The 12th century Persian Sufi poet Hafez writes of this longing in this poem. (This is a Daniel Ladinsky translation.) He also offers a way to respond to the sometimes overwhelming desire to be loved and noticed and accepted:
Admit something: Everyone you see, you say to them, “Love me.” Of course you do not do this out loud, otherwise Someone would call the cops. Still, though, think about this, this great pull in us to connect. Why not become the one who lives with a Full moon in each eye that is always saying, With that sweet moon language, what every other eye in This world is dying to hear?
So there, at the end of the poem, is the beginning of the answer to how to deal with the pain of the longing for belonging: To offer the words that everyone else is longing to hear. Build our own connections.
Contemporary US poet Martha Collins writes similarly in her poem “Lines”: Draw a line. Write a line. There. Stay in line, hold the line, a glance between the lines is fine but don’t turn corners, cross, cut in, go over or out, between two points of no return’s a line of flight, between two points of view’s a line of vision. But a line of thought is rarely straight, an open line’s no party line, however fine your point. A line of fire communicates, but drop your weapons and drop your line, consider the shortest distance from x to y, let x be me, let y be you.

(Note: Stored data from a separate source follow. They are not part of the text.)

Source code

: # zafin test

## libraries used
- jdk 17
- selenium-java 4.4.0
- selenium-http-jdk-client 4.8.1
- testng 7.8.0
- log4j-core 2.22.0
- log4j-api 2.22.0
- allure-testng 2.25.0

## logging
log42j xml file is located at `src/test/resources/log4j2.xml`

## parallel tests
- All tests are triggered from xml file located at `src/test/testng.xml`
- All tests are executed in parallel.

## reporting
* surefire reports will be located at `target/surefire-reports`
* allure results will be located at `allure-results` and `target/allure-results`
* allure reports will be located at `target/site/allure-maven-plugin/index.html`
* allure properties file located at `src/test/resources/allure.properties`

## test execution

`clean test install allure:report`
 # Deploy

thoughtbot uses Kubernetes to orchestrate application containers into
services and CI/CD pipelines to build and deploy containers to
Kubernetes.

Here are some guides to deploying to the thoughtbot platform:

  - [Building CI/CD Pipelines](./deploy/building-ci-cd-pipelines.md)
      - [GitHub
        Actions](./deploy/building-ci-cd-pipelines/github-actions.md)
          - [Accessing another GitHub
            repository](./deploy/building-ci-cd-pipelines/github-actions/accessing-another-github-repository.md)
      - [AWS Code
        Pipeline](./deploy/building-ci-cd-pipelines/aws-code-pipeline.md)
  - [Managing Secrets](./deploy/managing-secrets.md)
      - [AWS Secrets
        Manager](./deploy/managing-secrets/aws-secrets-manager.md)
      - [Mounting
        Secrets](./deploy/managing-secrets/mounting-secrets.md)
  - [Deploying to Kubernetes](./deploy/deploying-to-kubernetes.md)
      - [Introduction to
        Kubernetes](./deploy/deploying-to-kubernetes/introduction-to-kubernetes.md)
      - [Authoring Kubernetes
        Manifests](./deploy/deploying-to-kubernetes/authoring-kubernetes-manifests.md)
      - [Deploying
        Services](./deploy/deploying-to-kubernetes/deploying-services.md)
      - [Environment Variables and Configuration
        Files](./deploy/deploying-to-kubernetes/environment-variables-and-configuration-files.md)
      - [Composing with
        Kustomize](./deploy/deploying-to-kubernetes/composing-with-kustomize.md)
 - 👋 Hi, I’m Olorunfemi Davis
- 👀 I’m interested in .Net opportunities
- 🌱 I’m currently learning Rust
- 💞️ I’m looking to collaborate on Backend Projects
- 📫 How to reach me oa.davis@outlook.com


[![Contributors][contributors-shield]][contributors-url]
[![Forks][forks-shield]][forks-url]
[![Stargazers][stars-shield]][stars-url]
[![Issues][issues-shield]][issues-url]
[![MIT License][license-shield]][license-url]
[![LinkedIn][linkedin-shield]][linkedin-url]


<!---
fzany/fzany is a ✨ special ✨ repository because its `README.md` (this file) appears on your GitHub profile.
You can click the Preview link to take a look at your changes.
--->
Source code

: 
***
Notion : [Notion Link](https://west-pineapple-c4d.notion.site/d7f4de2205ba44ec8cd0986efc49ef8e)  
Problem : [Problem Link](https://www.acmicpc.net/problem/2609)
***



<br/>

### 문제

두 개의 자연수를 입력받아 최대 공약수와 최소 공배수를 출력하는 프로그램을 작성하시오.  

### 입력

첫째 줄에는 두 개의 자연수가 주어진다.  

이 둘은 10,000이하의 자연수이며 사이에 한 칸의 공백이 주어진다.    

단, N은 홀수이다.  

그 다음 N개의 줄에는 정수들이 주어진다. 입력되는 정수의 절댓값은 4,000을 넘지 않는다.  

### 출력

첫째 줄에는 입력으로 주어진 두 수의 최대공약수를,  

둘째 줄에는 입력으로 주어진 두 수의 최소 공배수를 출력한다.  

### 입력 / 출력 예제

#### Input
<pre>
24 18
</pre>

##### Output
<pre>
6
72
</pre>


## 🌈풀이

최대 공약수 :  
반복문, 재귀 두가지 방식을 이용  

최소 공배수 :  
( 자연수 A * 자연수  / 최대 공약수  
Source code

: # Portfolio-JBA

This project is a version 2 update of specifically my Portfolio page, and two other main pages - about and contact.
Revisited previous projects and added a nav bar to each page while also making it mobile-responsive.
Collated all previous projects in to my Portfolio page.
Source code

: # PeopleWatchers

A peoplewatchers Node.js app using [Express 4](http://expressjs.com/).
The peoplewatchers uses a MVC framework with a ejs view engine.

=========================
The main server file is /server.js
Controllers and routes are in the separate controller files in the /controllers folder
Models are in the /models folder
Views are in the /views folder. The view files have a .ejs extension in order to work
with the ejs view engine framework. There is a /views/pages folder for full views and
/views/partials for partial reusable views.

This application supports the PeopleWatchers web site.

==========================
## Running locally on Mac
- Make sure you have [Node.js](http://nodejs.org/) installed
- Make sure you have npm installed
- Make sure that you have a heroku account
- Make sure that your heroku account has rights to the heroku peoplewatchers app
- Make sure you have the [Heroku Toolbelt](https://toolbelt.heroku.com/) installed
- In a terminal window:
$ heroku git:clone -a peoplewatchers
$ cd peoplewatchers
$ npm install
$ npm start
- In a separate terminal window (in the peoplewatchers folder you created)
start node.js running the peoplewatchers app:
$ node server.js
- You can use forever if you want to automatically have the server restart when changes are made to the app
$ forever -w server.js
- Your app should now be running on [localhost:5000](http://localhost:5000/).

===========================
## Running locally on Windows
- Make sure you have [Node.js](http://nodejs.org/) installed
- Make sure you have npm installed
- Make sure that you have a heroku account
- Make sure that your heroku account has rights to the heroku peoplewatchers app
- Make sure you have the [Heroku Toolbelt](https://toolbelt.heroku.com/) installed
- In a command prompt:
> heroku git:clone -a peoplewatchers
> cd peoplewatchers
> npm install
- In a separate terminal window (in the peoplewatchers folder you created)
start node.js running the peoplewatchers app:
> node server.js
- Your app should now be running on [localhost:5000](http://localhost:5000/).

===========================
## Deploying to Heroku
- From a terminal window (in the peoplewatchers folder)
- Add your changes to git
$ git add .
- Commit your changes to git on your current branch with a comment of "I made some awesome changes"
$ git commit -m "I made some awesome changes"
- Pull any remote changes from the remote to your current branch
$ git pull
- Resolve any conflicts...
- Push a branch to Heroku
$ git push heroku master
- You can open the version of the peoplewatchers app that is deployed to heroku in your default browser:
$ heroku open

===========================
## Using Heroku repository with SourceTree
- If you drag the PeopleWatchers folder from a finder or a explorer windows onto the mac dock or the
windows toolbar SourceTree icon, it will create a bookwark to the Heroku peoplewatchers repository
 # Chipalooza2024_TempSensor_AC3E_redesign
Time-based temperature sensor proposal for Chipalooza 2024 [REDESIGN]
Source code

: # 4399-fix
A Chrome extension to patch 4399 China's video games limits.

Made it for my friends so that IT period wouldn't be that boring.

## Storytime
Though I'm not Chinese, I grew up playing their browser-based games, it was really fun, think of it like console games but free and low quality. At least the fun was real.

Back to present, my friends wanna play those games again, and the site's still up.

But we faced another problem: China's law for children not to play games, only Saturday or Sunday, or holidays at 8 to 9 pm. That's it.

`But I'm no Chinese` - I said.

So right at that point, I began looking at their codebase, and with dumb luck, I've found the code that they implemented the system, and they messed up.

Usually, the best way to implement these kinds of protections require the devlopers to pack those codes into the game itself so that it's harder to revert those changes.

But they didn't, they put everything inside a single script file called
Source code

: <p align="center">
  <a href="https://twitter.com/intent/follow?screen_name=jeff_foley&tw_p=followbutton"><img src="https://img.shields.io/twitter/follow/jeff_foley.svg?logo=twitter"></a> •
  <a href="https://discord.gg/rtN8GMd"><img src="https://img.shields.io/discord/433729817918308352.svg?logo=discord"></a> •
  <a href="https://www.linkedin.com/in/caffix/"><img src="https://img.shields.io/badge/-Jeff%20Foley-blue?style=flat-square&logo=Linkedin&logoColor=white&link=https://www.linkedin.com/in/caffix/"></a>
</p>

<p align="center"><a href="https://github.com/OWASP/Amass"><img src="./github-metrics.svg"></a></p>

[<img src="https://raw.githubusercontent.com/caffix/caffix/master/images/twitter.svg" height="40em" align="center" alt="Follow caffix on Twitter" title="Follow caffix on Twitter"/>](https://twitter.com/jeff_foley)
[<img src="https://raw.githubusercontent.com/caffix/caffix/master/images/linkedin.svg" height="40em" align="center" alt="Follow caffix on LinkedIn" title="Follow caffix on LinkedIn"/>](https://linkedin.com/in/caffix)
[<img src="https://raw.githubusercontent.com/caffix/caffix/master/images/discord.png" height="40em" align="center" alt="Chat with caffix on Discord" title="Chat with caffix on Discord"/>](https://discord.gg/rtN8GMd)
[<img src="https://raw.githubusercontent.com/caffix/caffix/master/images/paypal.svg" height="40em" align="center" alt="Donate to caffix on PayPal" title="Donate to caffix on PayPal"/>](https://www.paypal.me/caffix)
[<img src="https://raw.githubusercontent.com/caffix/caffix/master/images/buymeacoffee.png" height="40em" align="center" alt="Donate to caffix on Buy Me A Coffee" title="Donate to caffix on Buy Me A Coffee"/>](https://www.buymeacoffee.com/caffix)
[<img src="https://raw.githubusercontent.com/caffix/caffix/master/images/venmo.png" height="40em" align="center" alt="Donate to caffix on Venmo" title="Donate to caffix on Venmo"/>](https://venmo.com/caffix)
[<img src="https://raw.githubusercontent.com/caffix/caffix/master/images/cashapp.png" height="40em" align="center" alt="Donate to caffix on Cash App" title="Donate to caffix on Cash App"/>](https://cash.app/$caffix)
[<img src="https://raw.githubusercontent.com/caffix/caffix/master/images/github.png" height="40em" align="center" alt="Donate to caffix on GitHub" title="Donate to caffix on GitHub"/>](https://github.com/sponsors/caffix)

What would our webs look like, were they all made visible? Connecting point to connecting point–what lines are drawn between ourselves and those who have gone before, between ourselves and others in the world today? Between ourselves and the planet? And God?
As we circle the lines of our webs outward, line to line, we move from the deep longing to offering belonging to others. The principal of the public elementary school where my fifth grader attends (he happens to be a Messiah College grad) taught his students the South African Zulu greeting, “Sawabona,” which means, “I see you.” The response is “Sawabona shikhona,” which seems to mean: “Because you see me, I am here.” Our ability to look at each other, to catch and hold eyes, is one of the possible keys to belongingness. What a powerful tool to offer to elementary students, a script for belonging and connection in each spoken greeting.
My good friend Gloria, a professor in EMU’s Center for Justice and Peacebuilding, often signs off from our typed online conversations, “I See you,” capital S. It is neither a flip nor a throwaway greeting, but a deeply honoring gift, acknowledging our belonging to each other. What is this longing for belonging that we have encoded within us but a desire to be truly seen and cherished? I See you. How simple. Like Moana, we can look into the burning rubble of each other’s pain and say, “I know your name. I know who you truly are.”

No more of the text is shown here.